St. Louis Cardinals outfielder Lars Nootbaar barely speaks Japanese but may feel a wave of childhood nostalgia when he joins his Samurai Japan teammates ahead of March's World Baseball Classic.

The 25-year-old Nootbaar grew up in California, the youngest son of a Dutch father and a Japanese mother. He will be the first Japan player who qualified to compete for the team in the WBC through his ancestry.

Lars Nootbaar (C) is pictured with Yu Funabashi (L) and Yuta Shiozawa during a Japan national youth team's stay with Nootbaar's family in California in 2006. (Photo courtesy of Yuta Shiozawa)(Kyodo)

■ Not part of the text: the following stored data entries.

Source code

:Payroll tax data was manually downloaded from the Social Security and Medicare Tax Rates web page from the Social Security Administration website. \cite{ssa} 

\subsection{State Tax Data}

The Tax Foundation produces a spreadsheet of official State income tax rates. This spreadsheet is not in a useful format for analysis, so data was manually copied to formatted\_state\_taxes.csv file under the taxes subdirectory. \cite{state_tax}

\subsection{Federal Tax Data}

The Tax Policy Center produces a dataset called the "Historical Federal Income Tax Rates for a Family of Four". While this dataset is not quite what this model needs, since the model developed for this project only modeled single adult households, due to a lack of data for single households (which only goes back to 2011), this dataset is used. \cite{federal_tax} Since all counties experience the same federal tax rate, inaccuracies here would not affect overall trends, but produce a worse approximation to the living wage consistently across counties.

Manager Hideki Kuriyama expects Nootbaar to enrich the team by virtue of his having grown up playing a different style of baseball. Yet, Nootbaar already has a connection to Japanese baseball from when he was a boy growing up in California.

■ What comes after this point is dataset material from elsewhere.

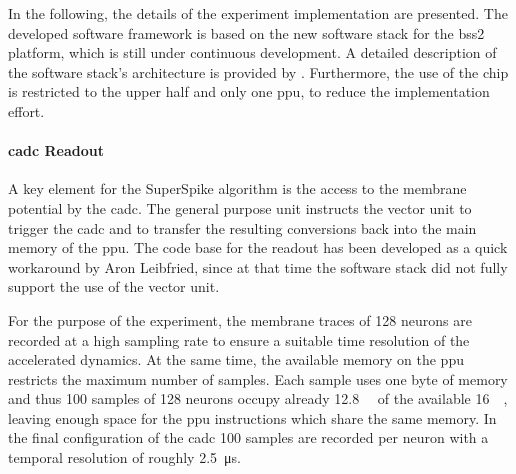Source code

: In the following, the details of the experiment implementation are presented. The developed software framework is based on the new software stack for the \gls{bss2} platform, which is still under continuous development. A detailed description of the software stack's architecture is provided by \cite{mueller2020bss2ll}. Furthermore, the use of the chip is restricted to the upper half and only one \gls{ppu}, to reduce the implementation effort.

\paragraph{\gls{cadc} Readout}
A key element for the SuperSpike algorithm is the access to the membrane potential by the \gls{cadc}. The general purpose unit instructs the vector unit to trigger the \gls{cadc} and to transfer the resulting conversions back into the main memory of the \gls{ppu}. The code base for the readout has been developed as a quick workaround by Aron Leibfried, since at that time the software stack did not fully support the use of the vector unit.

For the purpose of the experiment, the membrane traces of 128 neurons are recorded at a high sampling rate to ensure a suitable time resolution of the accelerated dynamics. At the same time, the available memory on the \gls{ppu} restricts the maximum number of samples. Each sample uses one byte of memory and thus 100 samples of 128 neurons occupy already \SI{12.8}{\kilo \byte} of the available \SI{16}{\kilo \byte}, leaving enough space for the \gls{ppu} instructions which share the same memory. In the final configuration of the \gls{cadc} 100 samples are recorded per neuron with a temporal resolution of roughly \SI{2.5}{\micro \s}.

Seventeen years ago, players from a Japan national youth team that included former New York Yankee Masahiro Tanaka and his high school rival Yuki Saito stayed with Nootbaar's family.

One player who remembers Nootbaar well is Yu Funabashi.

St. Louis Cardinals outfielder Lars Nootbaar. (Getty/Kyodo)

"He was a handful of a boy who was good at getting close to people," Funabashi said.

The visitors remembered the nine-year-old Nootbaar serving as a batboy, helping the players stretch and playing catch with them. Funabashi posted the news of Nootbaar's joining the WBC team on the social media group he is part of with his former Japan youth teammates.

"That kid?" Saito, who retired from pro ball last year, posted. "I remember him."

Another former teammate, Yuta Shiozawa, remembers telling Nootbaar over and over, "Eat your rice if you want to be a pro baseball player," and received a Christmas card from the boy saying how much he liked eating lots of white rice.

"When I see how big and strong he is, I'm touched," Shiozawa said with a laugh, recalling how that skinny boy is now a 190-centimeter MLB outfielder.

At a recent Cardinals team event, Nootbaar was asked if he could speak Japanese.

"I am going to try a little bit," he said, The Associated Press reported.

"Obviously it's going to be tough to learn a language in a month. I'm going to try my best. My mom is singing the Japanese national anthem in the house. I'm repeating it. We're just doing little stuff like that."

Shiozawa said, "He's a sparkplug who will overcome the language barrier."

Kuriyama said Nootbaar is going to be a hit with his Japan teammates.

"Everyone is going to like him, 100 percent," Kuriyama said recently.